Mrs. Harris ile tanışmak, onun ufacık ve sıradanmış gibi görünen dünyasına adım atmak bu kitaptan beklentinizi karşılamaya yetecek mi dersiniz? Belki de sadece size nefes aldıracak ve tebessüm olarak yayılacak suratınızda. Diğer bir ihtimalse; hayatın ücra köşelerinde varolan ve var olacak tüm toz kaplamış sandıkları açtıracak. Cesareti, yenilgiyi, imkansızlığın içinde var edebildiğimiz umudu, amaca ulaşmanın getirilerini ve aslında her şeyin amaca ulaşmak olmadığını amaca ulaşırken kişinin kendini yeniden keşfettiğini ve asıl önemli olanın bu olduğunu gösteren bu kitabı elleriniz de tutup birde onu okuyacaksınız.
Aslında bu kitabı sahafta rafları dolaşırken bulduğum zaman, arkasını dahi okumadan aldım ve kafamda çeşitli öyküler kurgulayıp durdum. Fakat aklımda canlandırdığım kurgu ve konuyla hiçbir alakası olmayan öz kurgu ve konuyu fark ettiğimde içimde yazara karşı bir kırgınlık hissettim. Yine de bu şaşkınlık ve kırgınlıkla beraber kendimi de yadsıyarak okumayı sürdürdüm; iyi ki.
Bazı kitapları bir şey öğrenmek için okumak yerine onunla yaşayabilmek için okumayı tercih ederiz ve yaşarken öğrenmekten daha kalıcısı var mıdır ki? Gallico, bizi Londra’ya ve ardından Paris’e götürüyor hemde gündelikçi bir kadının peşi sıra. Mrs. Harris Londra’da evlere temizliğe giden sevimli, orta yaşı geçkin bir kadın. Yine onunla aynı yaşlarda kadın arkadaşıyla yaşıyor. Kitapla; elde edemediği şeylerin, bunlar güzellik gibi soyut kavramlar, üzerinde bıraktığı ezinçliği çiçeklere olan ilgisiyle atmaya çalışan narin bir İngiliz kadınının hedefine ulaşırken kadınca verdiği mücadeleyi izliyoruz. Evet; izliyoruz yazdım çünkü karakterler hiç zorlanmadan gözünüzde canlanabilecek kadar herkes gibi ve bir o kadar da hayrete düşürecek kadar kendine has.
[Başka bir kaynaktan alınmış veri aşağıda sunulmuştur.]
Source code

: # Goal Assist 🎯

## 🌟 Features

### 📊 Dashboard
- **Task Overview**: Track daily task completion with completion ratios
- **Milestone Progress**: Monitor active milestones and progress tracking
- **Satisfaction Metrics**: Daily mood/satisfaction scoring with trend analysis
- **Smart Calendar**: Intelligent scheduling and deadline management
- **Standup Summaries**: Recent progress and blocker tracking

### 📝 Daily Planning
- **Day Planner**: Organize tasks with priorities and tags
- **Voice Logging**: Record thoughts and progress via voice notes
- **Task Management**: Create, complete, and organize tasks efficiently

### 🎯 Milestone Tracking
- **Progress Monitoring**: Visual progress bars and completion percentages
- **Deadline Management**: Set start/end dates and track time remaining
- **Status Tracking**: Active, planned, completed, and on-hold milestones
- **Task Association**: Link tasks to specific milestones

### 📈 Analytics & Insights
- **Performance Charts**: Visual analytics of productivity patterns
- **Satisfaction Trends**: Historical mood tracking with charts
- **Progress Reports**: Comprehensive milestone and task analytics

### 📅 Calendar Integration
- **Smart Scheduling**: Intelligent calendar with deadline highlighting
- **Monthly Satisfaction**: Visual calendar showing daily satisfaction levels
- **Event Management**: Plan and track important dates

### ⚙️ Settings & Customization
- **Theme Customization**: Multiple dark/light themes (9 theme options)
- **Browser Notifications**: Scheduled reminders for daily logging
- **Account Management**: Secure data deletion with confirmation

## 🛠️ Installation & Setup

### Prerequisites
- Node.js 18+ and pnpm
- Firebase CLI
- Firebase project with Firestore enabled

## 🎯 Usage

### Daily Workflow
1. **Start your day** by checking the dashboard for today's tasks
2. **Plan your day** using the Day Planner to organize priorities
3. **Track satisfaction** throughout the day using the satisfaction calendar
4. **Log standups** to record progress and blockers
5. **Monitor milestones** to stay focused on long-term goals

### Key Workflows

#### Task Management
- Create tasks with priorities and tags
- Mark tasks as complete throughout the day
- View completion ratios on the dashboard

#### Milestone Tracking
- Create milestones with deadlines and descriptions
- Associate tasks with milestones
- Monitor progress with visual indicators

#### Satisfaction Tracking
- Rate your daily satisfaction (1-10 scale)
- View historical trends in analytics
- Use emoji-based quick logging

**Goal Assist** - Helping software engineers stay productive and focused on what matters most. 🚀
Mrs. Harris gündeliğe gittiği zengin bir kadının evinde kıyafetleri düzenlerken adeta vurulduğu bir elbiseyle karşılaşıyor ama öyle sıradan bir elbise değil çok ünlü bir markanın elbisesi… Ve bunun üzerine Paris’e gitmek, o markanın herhangi bir elbisesini almak, o güzelliği solumak, dokunmak için para biriktirmeye başlıyor. Tabi ki önüne engeller çıkıyor, pes etmeyi düşünüyor ama derin tutkusu onu rahat bırakmıyor. Böylece eninde sonunda Paris’e gidiyor. Orada hiç beklemediği ve hiç beklemediğimiz şeyler yaşanıyor. Güzellik dışında birçok insanın hayatına dokunuyor ve öyle kalıcı izler bırakıyor ki… Kendi hayatına da kalıcı ve mutlu edecek anılar biriktiriyor.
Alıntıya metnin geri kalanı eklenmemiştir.